Source records:
◇ ◇ ◇ ◇

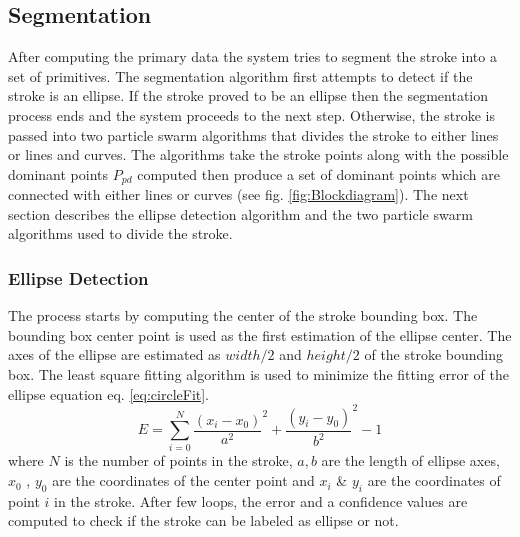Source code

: \documentclass[a4paper,10pt]{IEEEconf}
\begin{document}
\subsection{Segmentation}
\label{seg}
After computing the primary data the system tries to segment the stroke into a set of primitives. The segmentation algorithm first attempts to detect if the stroke is an ellipse. If the stroke proved to be an ellipse then the segmentation process ends and the system proceeds to the next step. Otherwise, the stroke is passed into two particle swarm algorithms that divides the stroke to either lines or lines and curves. The algorithms take the stroke points along with the possible dominant points $P_{pd}$ computed then produce a set of dominant points which are connected with either lines or curves (see fig. \ref{fig:Blockdiagram}). The next section describes the ellipse detection algorithm and the two particle swarm algorithms used to divide the stroke.\\
\subsubsection{Ellipse Detection} 
The process starts by computing the center of the stroke bounding box. The bounding box center point is used as the first estimation of the ellipse center. The axes of the ellipse are estimated as $width/2$ and $height/2$ of the stroke bounding box. The least square fitting algorithm is used to minimize the fitting error of the ellipse equation eq. \ref{eq:circleFit}.
\begin{equation}
E = \sum\limits_{i = 0}^N {\frac{{(x_i - x_0 )}}{{a^2 }}^2  + \frac{{(y_i - y_0 )}}{{b^2 }}^2  - 1} 
\label{eq:circleFit}
\end{equation} where $N$ is the number of points in the stroke, $a,b$ are the length of ellipse axes, $x_0$ , $y_0$ are the coordinates of the center point and $x_i$ \& $y_i$ are the coordinates of point $i$ in the stroke. After few loops, the error and a confidence values  are computed to check if the stroke can be labeled as ellipse or not.\\ %
\end{document}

◇ ◇ ◇ ◇

> _Problem details_:
All lines from the one containing "The process starts" to the end of the records are to be duplicated exactly, and no other lines are to be given.

> _Expected answer_:
The process starts by computing the center of the stroke bounding box. The bounding box center point is used as the first estimation of the ellipse center. The axes of the ellipse are estimated as $width/2$ and $height/2$ of the stroke bounding box. The least square fitting algorithm is used to minimize the fitting error of the ellipse equation eq. \ref{eq:circleFit}.
\begin{equation}
E = \sum\limits_{i = 0}^N {\frac{{(x_i - x_0 )}}{{a^2 }}^2  + \frac{{(y_i - y_0 )}}{{b^2 }}^2  - 1} 
\label{eq:circleFit}
\end{equation} where $N$ is the number of points in the stroke, $a,b$ are the length of ellipse axes, $x_0$ , $y_0$ are the coordinates of the center point and $x_i$ \& $y_i$ are the coordinates of point $i$ in the stroke. After few loops, the error and a confidence values  are computed to check if the stroke can be labeled as ellipse or not.\\ %
\end{document}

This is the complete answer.